Low-Threshold Lasing with Frozen Mode Regime and Stationary Inflection Point in Three Coupled Waveguide Structure
Kessem Zamir- Abramovich, Nathaniel Furman, Albert Herrero-Parareda, Filippo Capolino, Jacob Scheuer
TL;DR
We address the challenge of achieving low-threshold lasing in slow-light photonic structures by designing a three-waveguide unit cell that supports stationary inflection points (SIPs) in the dispersion. Using transfer-matrix methods and Bloch analysis, the authors show that the SIP condition corresponds to a triply degenerate coalescence of eigenvalues/eigenvectors and can be tuned to occur at multiple frequencies in the Brillouin zone, including two almost-overlapping SIPs.
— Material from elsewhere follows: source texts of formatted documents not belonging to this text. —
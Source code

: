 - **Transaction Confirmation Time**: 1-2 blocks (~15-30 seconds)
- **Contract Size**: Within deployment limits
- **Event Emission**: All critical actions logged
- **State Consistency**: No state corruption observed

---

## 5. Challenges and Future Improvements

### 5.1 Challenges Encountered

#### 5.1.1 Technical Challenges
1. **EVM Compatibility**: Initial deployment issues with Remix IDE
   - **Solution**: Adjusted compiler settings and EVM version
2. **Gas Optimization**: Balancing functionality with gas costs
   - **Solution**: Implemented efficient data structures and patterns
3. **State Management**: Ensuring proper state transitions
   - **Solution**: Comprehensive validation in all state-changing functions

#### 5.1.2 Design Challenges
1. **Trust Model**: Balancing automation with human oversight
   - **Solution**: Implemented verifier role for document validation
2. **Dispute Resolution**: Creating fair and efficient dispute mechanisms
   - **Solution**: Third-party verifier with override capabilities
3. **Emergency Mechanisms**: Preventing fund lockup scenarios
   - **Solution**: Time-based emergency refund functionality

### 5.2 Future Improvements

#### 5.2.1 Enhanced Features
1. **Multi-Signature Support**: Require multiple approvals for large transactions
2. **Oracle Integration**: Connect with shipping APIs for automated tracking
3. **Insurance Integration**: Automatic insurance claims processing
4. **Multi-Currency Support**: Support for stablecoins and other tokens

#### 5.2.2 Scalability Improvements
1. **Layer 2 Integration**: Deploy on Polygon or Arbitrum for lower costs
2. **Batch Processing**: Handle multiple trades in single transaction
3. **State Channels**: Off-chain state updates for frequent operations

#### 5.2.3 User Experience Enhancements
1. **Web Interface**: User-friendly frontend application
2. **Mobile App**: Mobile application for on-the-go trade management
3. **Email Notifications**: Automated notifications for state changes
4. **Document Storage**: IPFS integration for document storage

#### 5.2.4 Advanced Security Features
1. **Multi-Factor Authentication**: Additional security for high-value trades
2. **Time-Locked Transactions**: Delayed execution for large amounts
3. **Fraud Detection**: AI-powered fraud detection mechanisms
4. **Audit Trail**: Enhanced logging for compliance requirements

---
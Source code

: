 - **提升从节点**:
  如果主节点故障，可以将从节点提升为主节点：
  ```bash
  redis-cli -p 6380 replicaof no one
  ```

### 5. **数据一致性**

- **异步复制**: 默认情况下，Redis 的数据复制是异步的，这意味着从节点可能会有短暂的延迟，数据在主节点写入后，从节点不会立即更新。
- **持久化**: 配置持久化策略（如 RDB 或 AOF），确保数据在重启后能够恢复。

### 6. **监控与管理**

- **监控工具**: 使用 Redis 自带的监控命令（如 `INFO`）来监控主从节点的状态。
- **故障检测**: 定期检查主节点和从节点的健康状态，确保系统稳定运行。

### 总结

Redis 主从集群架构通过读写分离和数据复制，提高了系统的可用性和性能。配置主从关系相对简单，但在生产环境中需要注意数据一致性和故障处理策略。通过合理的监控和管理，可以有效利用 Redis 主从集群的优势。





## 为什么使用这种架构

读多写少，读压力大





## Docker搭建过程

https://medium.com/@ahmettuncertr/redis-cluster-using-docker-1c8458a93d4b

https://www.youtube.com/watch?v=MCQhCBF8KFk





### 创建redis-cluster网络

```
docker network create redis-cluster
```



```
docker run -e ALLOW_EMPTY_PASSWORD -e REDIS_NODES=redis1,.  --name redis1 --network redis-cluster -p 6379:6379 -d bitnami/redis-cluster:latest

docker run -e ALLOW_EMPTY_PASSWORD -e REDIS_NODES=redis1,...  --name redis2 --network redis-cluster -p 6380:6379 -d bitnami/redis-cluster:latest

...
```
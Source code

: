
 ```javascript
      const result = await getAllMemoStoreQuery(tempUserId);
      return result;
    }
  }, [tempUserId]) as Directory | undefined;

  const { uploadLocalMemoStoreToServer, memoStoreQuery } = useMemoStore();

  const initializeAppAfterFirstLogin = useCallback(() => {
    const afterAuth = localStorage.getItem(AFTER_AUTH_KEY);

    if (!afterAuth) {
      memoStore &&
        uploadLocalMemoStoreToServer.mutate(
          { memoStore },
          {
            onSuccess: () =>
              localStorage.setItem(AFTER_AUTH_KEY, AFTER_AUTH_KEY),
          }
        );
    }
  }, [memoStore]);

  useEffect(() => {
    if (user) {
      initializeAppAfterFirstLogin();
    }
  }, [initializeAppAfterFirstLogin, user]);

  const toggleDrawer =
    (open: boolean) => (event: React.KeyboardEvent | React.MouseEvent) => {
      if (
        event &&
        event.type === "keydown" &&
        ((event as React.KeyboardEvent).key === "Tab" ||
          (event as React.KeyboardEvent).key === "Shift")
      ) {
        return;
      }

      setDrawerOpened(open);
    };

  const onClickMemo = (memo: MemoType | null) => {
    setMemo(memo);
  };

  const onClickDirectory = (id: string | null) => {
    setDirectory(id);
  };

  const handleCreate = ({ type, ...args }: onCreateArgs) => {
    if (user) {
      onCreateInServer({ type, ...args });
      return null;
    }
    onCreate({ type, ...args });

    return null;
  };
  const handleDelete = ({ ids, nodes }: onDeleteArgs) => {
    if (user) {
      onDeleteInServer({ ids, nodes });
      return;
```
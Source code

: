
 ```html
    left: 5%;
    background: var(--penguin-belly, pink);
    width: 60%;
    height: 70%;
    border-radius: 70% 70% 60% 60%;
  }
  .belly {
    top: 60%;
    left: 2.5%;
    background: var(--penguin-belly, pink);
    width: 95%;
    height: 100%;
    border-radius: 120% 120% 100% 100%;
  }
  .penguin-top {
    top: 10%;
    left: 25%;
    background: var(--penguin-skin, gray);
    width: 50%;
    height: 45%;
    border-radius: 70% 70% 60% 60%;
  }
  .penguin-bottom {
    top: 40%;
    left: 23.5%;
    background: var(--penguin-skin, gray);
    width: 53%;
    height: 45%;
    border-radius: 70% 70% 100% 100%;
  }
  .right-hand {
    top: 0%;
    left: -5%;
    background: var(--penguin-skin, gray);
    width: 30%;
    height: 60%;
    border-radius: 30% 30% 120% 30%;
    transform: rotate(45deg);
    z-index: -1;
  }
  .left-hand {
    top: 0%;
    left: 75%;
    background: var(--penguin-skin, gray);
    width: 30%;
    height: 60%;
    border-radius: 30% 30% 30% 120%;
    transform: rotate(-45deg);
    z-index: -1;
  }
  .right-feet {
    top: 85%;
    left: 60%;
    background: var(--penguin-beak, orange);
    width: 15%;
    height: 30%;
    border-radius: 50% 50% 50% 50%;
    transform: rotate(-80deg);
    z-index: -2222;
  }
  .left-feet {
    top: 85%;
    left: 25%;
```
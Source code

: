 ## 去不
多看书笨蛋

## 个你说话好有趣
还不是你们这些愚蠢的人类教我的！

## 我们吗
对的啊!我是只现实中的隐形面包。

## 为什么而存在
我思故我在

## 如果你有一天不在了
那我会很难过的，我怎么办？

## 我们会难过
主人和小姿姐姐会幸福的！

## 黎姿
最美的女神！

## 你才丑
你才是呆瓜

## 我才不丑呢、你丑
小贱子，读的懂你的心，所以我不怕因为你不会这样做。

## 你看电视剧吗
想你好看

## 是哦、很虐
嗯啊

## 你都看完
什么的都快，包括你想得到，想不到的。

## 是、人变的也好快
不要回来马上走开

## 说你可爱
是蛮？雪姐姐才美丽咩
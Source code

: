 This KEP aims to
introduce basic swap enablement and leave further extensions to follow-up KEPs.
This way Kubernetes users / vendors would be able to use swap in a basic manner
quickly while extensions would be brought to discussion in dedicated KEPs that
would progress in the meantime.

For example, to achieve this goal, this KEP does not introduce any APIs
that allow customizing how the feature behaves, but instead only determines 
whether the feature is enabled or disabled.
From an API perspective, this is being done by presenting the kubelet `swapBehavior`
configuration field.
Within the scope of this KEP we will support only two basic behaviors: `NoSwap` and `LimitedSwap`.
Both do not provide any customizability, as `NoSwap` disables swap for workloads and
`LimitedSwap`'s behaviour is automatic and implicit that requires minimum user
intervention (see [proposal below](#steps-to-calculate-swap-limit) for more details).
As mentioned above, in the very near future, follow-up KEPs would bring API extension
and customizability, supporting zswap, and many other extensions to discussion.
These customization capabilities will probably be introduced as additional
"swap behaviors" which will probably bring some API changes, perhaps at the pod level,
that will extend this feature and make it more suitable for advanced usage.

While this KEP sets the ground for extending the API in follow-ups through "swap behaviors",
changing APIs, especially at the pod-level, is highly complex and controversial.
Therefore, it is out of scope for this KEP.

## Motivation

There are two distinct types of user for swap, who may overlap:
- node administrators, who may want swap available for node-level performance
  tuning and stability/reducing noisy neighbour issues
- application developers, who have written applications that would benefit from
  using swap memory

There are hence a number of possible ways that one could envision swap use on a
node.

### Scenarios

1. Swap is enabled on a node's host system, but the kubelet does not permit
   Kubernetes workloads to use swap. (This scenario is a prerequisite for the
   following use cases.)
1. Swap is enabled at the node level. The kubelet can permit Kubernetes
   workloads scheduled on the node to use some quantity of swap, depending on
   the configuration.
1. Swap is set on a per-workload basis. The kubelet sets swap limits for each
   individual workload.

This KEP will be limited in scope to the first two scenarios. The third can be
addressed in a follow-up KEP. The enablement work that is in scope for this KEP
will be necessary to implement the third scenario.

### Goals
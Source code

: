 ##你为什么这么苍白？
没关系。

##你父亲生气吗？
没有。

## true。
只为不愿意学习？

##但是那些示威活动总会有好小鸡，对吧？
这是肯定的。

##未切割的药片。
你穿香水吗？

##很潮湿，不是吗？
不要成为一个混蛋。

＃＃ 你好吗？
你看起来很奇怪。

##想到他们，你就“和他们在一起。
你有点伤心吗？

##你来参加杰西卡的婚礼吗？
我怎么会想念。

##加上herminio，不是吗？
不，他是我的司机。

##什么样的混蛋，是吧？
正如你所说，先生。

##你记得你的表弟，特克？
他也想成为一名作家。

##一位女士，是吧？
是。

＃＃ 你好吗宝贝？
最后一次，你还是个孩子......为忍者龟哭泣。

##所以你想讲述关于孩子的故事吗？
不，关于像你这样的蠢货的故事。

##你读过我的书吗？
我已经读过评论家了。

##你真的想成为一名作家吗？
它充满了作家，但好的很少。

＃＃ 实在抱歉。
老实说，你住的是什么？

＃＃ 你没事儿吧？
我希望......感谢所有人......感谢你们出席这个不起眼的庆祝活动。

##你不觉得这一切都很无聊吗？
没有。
Finite-length devices with $N$ unit cells exhibit progressively sharper, higher-Q resonances near the SIP frequency, and lasing threshold scales as $N^{-3}$, beating regular band-edge lasers whose threshold decays as $N^{-1}$. These SIP-based lasers offer a scalable, integrated route to low-threshold, slow-light lasers with controllable dispersion features, suitable for compact photonic systems.
Abstract
The frozen mode regime is a unique slow-light scenario in periodic structures, where the flat-bands (zero group velocity) are associated with the formation of high-order stationary points (aka exceptional points). The formation of exceptional points is accompanied by enhancement of various optical properties such as gain, Q-factor and absorption, which are key properties for the realization of wide variety of devices such as switches, modulators and lasers. Here we present and study a new integrated optical periodic structure consisting of three waveguides coupled via micro-cavities and directional coupler. We study this design theoretically, demonstrating that a proper choice of parameters yields a third order stationary inflection point (SIP). We also show that the structure can be designed to exhibit two almost-overlapping SIPs at the center of the Brillouin Zone. We study the transmission and reflection of light propagating through realistic devices comprising a finite number of unit-cells and investigate their spectral properties in the vicinity of the stationary points. Finally, we analyze the lasing frequencies and threshold level of finite structures (as a function of the number of unit-cells) and show that it outperforms conventional lasers utilizing regular band edge lasing (such as DFB lasers).